Content starts

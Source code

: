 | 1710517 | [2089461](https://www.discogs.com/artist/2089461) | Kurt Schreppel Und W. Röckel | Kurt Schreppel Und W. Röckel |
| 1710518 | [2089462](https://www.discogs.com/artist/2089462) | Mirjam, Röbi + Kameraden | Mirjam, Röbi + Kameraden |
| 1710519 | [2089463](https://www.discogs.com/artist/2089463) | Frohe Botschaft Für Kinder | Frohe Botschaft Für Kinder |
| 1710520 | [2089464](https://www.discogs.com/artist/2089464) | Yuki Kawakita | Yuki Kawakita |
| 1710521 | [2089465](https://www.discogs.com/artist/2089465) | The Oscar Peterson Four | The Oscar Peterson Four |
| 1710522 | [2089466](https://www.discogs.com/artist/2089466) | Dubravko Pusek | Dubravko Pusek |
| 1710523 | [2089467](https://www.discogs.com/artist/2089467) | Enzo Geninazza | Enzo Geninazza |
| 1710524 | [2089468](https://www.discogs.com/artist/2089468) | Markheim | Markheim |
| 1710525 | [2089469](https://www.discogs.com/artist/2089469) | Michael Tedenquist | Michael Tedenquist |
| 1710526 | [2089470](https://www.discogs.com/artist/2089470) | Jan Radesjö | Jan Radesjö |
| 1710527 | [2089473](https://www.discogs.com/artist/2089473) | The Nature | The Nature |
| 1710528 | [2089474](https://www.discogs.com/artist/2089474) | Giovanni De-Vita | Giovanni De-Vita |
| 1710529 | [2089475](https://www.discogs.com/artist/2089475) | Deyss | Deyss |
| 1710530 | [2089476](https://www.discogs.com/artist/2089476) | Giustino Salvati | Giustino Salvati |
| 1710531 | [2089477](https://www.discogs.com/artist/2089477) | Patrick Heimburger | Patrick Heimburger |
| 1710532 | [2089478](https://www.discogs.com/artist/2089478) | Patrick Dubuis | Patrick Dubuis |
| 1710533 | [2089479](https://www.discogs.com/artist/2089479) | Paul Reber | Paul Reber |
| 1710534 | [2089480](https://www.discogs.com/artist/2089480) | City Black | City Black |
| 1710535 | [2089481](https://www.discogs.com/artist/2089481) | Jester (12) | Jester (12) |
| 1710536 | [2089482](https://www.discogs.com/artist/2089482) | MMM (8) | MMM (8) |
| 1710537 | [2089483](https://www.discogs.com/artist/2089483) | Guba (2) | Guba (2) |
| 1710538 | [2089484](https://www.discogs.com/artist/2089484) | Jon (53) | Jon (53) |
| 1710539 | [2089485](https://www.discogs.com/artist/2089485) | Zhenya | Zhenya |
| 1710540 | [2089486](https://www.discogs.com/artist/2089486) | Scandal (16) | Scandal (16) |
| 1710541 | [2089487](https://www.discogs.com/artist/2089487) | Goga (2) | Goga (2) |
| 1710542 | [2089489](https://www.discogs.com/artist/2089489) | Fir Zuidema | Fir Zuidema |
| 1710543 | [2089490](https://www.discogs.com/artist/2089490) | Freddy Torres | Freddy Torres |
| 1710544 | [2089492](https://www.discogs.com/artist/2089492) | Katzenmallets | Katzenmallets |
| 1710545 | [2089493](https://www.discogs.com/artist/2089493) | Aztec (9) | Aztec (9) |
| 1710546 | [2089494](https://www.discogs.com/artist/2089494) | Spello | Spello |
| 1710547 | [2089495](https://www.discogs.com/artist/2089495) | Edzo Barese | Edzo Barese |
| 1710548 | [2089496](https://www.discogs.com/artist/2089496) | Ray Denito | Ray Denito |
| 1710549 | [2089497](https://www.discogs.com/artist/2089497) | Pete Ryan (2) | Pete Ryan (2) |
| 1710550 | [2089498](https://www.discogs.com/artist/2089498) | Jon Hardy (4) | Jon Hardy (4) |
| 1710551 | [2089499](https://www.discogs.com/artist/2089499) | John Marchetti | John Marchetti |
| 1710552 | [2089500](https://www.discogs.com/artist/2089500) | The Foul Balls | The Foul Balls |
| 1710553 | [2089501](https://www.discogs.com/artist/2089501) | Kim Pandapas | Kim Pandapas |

Content ends

Exercise description: A word-for-word copy of the material is required.

Solution to this problem:
Source code

: | 1710517 | [2089461](https://www.discogs.com/artist/2089461) | Kurt Schreppel Und W. Röckel | Kurt Schreppel Und W. Röckel |
| 1710518 | [2089462](https://www.discogs.com/artist/2089462) | Mirjam, Röbi + Kameraden | Mirjam, Röbi + Kameraden |
| 1710519 | [2089463](https://www.discogs.com/artist/2089463) | Frohe Botschaft Für Kinder | Frohe Botschaft Für Kinder |
| 1710520 | [2089464](https://www.discogs.com/artist/2089464) | Yuki Kawakita | Yuki Kawakita |
| 1710521 | [2089465](https://www.discogs.com/artist/2089465) | The Oscar Peterson Four | The Oscar Peterson Four |
| 1710522 | [2089466](https://www.discogs.com/artist/2089466) | Dubravko Pusek | Dubravko Pusek |
| 1710523 | [2089467](https://www.discogs.com/artist/2089467) | Enzo Geninazza | Enzo Geninazza |
| 1710524 | [2089468](https://www.discogs.com/artist/2089468) | Markheim | Markheim |
| 1710525 | [2089469](https://www.discogs.com/artist/2089469) | Michael Tedenquist | Michael Tedenquist |
| 1710526 | [2089470](https://www.discogs.com/artist/2089470) | Jan Radesjö | Jan Radesjö |
| 1710527 | [2089473](https://www.discogs.com/artist/2089473) | The Nature | The Nature |
| 1710528 | [2089474](https://www.discogs.com/artist/2089474) | Giovanni De-Vita | Giovanni De-Vita |
| 1710529 | [2089475](https://www.discogs.com/artist/2089475) | Deyss | Deyss |
| 1710530 | [2089476](https://www.discogs.com/artist/2089476) | Giustino Salvati | Giustino Salvati |
| 1710531 | [2089477](https://www.discogs.com/artist/2089477) | Patrick Heimburger | Patrick Heimburger |
| 1710532 | [2089478](https://www.discogs.com/artist/2089478) | Patrick Dubuis | Patrick Dubuis |
| 1710533 | [2089479](https://www.discogs.com/artist/2089479) | Paul Reber | Paul Reber |
| 1710534 | [2089480](https://www.discogs.com/artist/2089480) | City Black | City Black |
| 1710535 | [2089481](https://www.discogs.com/artist/2089481) | Jester (12) | Jester (12) |
| 1710536 | [2089482](https://www.discogs.com/artist/2089482) | MMM (8) | MMM (8) |
| 1710537 | [2089483](https://www.discogs.com/artist/2089483) | Guba (2) | Guba (2) |
| 1710538 | [2089484](https://www.discogs.com/artist/2089484) | Jon (53) | Jon (53) |
| 1710539 | [2089485](https://www.discogs.com/artist/2089485) | Zhenya | Zhenya |
| 1710540 | [2089486](https://www.discogs.com/artist/2089486) | Scandal (16) | Scandal (16) |
| 1710541 | [2089487](https://www.discogs.com/artist/2089487) | Goga (2) | Goga (2) |
| 1710542 | [2089489](https://www.discogs.com/artist/2089489) | Fir Zuidema | Fir Zuidema |
| 1710543 | [2089490](https://www.discogs.com/artist/2089490) | Freddy Torres | Freddy Torres |
| 1710544 | [2089492](https://www.discogs.com/artist/2089492) | Katzenmallets | Katzenmallets |
| 1710545 | [2089493](https://www.discogs.com/artist/2089493) | Aztec (9) | Aztec (9) |
| 1710546 | [2089494](https://www.discogs.com/artist/2089494) | Spello | Spello |
| 1710547 | [2089495](https://www.discogs.com/artist/2089495) | Edzo Barese | Edzo Barese |
| 1710548 | [2089496](https://www.discogs.com/artist/2089496) | Ray Denito | Ray Denito |
| 1710549 | [2089497](https://www.discogs.com/artist/2089497) | Pete Ryan (2) | Pete Ryan (2) |
| 1710550 | [2089498](https://www.discogs.com/artist/2089498) | Jon Hardy (4) | Jon Hardy (4) |
| 1710551 | [2089499](https://www.discogs.com/artist/2089499) | John Marchetti | John Marchetti |
| 1710552 | [2089500](https://www.discogs.com/artist/2089500) | The Foul Balls | The Foul Balls |
| 1710553 | [2089501](https://www.discogs.com/artist/2089501) | Kim Pandapas | Kim Pandapas |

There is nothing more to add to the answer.